Durante anos defendeu-se o sistema de Justiça considerando que não permitia o arbítrio, o discricionário, o favoritismo. Que era igual para todos.
Nem sempre foi fácil essa defesa: a indeterminação e a imprevisibilidade da jurisprudência, a assimetria nas penas aplicadas a situações em que o idêntico ressaltava, os diferenciados ritmos de processamento, os arquivamentos contestáveis, as acusações selectivas, a simultaneidade de alguns agendamentos com eventos do foro político mantiveram sempre acesa a chama da polémica, permitiram a dúvida, legitimaram a suspeita. Começou, além disso, a tornar-se trivial ouvir-se da boca dos próprios responsáveis pela Justiça que há uma para ricos outra para pobres. E claro a culpar os Advogados por isso, os suspeitos do costume.
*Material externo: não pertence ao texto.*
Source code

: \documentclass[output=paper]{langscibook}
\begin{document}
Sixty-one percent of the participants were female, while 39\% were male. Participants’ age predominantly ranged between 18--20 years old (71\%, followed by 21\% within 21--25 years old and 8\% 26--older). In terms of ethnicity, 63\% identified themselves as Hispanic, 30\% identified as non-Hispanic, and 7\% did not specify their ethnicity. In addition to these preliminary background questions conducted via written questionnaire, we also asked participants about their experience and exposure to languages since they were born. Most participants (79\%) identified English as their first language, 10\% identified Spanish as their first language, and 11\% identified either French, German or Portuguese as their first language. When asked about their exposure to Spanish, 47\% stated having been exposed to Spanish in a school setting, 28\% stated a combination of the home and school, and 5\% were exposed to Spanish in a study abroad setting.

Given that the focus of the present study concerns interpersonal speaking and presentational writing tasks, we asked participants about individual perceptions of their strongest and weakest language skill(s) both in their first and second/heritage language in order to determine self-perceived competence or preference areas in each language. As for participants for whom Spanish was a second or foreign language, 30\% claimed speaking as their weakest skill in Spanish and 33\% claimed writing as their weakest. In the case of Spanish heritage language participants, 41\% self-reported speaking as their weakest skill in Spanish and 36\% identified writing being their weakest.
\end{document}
Uma coisa é certa: resistiu-se, tentando mostrar em que medida o essencial do sistema se mantinha dentro dos parâmetros da decência, porque era resistir pelo espírito de corpo, pela segurança jurídica, contra as intromissões exteriores, face aos atrevimentos da política e dos grupos de pressão, era lutar pela cidadania e pela independência do Judiciário, pelo Estado de Direito.
Esse tempo acabou.
Com a justiça negociada abre-se a porta àquilo contra o que se combateu estes anos. Transaccionadas aqui, pactuadas acolá, as decisões judiciais passarão a ficar à mercê da casuística, dos arranjos dos que aceitarem a contratualização, do mais hábil negociador, da menos sindicável motivação, da conveniência e do interesse, do mais poderoso.
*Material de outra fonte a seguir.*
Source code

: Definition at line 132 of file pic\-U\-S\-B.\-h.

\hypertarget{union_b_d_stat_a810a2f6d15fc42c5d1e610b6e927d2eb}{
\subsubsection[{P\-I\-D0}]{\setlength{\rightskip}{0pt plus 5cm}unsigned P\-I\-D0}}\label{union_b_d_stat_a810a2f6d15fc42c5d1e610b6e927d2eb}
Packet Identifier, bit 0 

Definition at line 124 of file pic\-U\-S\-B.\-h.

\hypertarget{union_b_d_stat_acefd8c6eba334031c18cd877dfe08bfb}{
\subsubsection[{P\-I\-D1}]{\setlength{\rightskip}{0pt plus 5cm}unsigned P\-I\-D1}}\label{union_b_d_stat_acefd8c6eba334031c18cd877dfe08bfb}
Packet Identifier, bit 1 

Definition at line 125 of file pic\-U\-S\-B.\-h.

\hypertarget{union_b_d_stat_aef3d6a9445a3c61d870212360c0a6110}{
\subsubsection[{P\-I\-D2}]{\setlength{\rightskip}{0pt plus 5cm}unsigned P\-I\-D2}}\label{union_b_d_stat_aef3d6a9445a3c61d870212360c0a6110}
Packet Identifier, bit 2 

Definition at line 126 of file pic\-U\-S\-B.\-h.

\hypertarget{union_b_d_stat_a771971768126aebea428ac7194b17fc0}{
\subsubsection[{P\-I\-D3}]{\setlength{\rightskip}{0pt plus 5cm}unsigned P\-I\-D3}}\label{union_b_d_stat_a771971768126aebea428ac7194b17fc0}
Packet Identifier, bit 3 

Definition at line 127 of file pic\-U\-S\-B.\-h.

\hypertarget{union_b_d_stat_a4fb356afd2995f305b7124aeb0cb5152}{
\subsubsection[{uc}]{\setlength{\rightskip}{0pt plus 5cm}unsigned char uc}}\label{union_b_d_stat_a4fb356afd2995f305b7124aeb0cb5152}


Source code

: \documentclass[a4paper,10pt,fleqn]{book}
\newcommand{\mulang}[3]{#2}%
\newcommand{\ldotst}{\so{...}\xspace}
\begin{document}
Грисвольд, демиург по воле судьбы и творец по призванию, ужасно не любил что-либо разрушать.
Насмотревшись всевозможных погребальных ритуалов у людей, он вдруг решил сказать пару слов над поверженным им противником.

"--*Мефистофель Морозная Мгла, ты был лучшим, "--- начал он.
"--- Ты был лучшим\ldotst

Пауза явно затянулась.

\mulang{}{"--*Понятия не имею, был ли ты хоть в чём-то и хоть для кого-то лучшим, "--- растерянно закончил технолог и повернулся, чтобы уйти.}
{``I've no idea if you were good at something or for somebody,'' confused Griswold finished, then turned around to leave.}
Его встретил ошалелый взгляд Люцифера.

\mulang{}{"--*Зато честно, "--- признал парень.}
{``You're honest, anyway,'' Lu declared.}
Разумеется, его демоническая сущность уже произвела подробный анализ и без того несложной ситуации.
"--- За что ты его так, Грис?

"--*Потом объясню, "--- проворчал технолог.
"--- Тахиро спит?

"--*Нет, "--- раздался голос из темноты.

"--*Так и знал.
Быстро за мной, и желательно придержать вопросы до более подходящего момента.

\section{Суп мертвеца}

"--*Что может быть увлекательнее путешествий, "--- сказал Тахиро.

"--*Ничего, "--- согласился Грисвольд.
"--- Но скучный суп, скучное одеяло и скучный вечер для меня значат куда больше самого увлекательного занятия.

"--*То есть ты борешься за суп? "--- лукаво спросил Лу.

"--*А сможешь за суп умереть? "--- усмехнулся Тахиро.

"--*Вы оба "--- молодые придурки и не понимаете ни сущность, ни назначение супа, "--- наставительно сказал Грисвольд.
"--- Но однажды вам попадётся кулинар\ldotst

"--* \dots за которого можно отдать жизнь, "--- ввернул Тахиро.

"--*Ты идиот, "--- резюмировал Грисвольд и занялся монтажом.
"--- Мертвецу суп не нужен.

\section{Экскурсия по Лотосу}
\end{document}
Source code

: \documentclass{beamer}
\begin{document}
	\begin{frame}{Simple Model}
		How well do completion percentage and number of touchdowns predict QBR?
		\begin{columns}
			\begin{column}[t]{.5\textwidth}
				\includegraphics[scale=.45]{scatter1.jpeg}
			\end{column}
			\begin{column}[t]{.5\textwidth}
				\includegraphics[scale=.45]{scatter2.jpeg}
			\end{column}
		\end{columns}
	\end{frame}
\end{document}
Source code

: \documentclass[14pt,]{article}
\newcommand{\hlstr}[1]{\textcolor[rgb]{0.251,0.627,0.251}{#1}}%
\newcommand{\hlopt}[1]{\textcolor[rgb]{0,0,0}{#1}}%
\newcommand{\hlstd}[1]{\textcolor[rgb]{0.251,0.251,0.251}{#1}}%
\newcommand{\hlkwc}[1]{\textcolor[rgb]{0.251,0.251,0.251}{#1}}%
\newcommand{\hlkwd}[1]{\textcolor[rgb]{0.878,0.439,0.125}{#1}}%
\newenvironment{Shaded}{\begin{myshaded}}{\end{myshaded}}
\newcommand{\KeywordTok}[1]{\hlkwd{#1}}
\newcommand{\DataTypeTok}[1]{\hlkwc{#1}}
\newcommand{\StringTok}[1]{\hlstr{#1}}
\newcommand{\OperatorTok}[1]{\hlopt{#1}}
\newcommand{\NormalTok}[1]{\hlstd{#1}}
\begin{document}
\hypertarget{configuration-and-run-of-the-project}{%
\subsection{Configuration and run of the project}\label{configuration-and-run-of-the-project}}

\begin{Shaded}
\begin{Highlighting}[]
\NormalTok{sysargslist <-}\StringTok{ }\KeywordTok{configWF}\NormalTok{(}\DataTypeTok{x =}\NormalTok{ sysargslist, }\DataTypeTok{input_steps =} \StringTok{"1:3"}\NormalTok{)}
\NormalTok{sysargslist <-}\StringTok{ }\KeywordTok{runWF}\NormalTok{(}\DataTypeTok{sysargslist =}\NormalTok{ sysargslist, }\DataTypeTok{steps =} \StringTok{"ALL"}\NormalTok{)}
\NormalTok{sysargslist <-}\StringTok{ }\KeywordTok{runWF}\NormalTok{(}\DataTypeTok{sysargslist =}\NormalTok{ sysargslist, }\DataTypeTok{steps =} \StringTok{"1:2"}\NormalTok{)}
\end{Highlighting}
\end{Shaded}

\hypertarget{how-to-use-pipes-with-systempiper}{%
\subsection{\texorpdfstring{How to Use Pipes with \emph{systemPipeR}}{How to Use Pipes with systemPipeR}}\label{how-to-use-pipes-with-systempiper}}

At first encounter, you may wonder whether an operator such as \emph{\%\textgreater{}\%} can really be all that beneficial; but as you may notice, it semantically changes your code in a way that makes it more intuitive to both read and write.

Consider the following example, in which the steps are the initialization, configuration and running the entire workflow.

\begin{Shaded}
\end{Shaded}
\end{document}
Vendo como vejo tantos magistrados tão contentes pelo menos trabalho que assim os aguarda como efeito desta justiça da transa, percebo que o poder político os despreze relegando-os para o desdém com que trata os seus funcionários.
A política venceu, enfim! Pela justiça negociada deixa de ser preciso alterar as leis à medida ou de decretar amnistias convenientes. Tudo se resolverá nos gabinetes, com discrição. E com o Poder Judicial a aplaudir, assinando a sua incondicional rendição. Vergonha!